- WORK INSTRUCTION -
Your response should consist solely of the lines from the one containing "a hand image" through the final line of the entries, repeated exactly.

[Source texts of formatted documents]
* * *

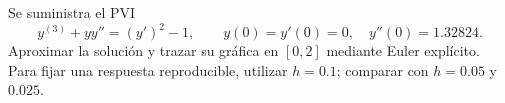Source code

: Se suministra el PVI
\[y^{(3)}+yy''=(y')^2-1,\qquad y(0)=y'(0)=0,\quad y''(0)=1.32824.\]
Aproximar la solución y trazar su gráfica en \([0,2]\) mediante Euler explícito.
Para fijar una respuesta reproducible, utilizar \(h=0.1\); comparar con \(h=0.05\) y \(0.025\).
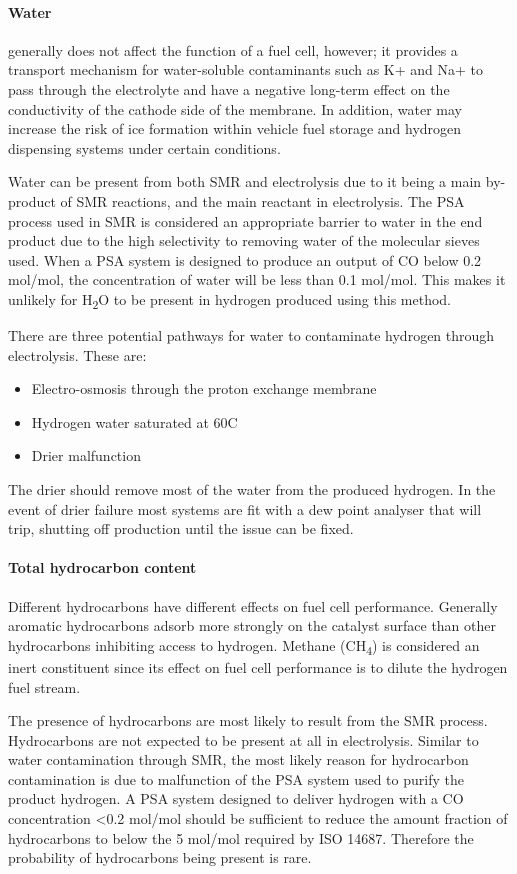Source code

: \paragraph{Water}
generally does not affect the function of a fuel cell, however; it provides a transport mechanism for 
water-soluble contaminants such as K+ and Na+ to pass through the electrolyte and have a negative long-term 
effect on the conductivity of the cathode side of the membrane. In addition, water may increase the risk of 
ice formation within vehicle fuel storage and hydrogen dispensing systems under certain conditions. 

Water can be present from both SMR and electrolysis due to it being a main by-product of SMR reactions, 
and the main reactant in electrolysis. The PSA process used in SMR is considered an appropriate barrier to 
water in the end product due to the high selectivity to removing water of the molecular sieves used. 
When a PSA system is designed to produce an output of CO below 0.2 \textmu mol/mol, the concentration 
of water will be less than 0.1 \textmu mol/mol. This makes it unlikely for H\textsubscript{2}O to be 
present in hydrogen produced using this method.


There are three potential pathways for water to contaminate hydrogen through electrolysis. These are:
\begin{itemize}
    \item Electro-osmosis through the proton exchange membrane
    \item Hydrogen water saturated at 60\textdegree C
    \item Drier malfunction
\end{itemize}
The drier should remove most of the water from the produced hydrogen. In the event of drier failure most 
systems are fit with a dew point analyser that will trip, shutting off production until the issue can be fixed. 

\paragraph{Total hydrocarbon content}
Different hydrocarbons have different effects on fuel cell performance. Generally aromatic hydrocarbons 
adsorb more strongly on the catalyst surface than other hydrocarbons inhibiting access to hydrogen. 
Methane (CH\textsubscript{4}) is considered an inert constituent since its effect on fuel cell performance 
is to dilute the hydrogen fuel stream.

The presence of hydrocarbons are most likely to result from the SMR process. Hydrocarbons are not expected 
to be present at all in electrolysis. Similar to water contamination through SMR, the most likely reason 
for hydrocarbon contamination is due to malfunction of the PSA system used to purify the product hydrogen. 
A PSA system designed to deliver hydrogen with a CO concentration <0.2 \textmu mol/mol should be sufficient 
to reduce the amount fraction of hydrocarbons to below the 5 \textmu mol/mol required by ISO 14687. 
Therefore the probability of hydrocarbons being present is rare. 

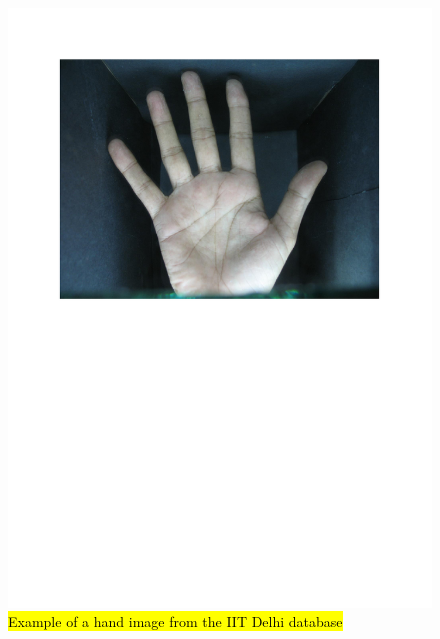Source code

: \documentclass[review]{elsarticle}
\begin{document}
		\begin{figure}[!h]
		    \centering
		    \includegraphics[page=2,scale=.57,trim=1cm 14.7cm 1cm 1.7cm,clip]{IIT_samples.pdf}
		    \caption{\hl{Example of a hand image from the IIT Delhi database}}
		    \label{fig:IIT_hand1}
		\end{figure}
\end{document}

* * *

- SOLUTION TO THIS EXERCISE -
		    \caption{\hl{Example of a hand image from the IIT Delhi database}}
		    \label{fig:IIT_hand1}
		\end{figure}
\end{document}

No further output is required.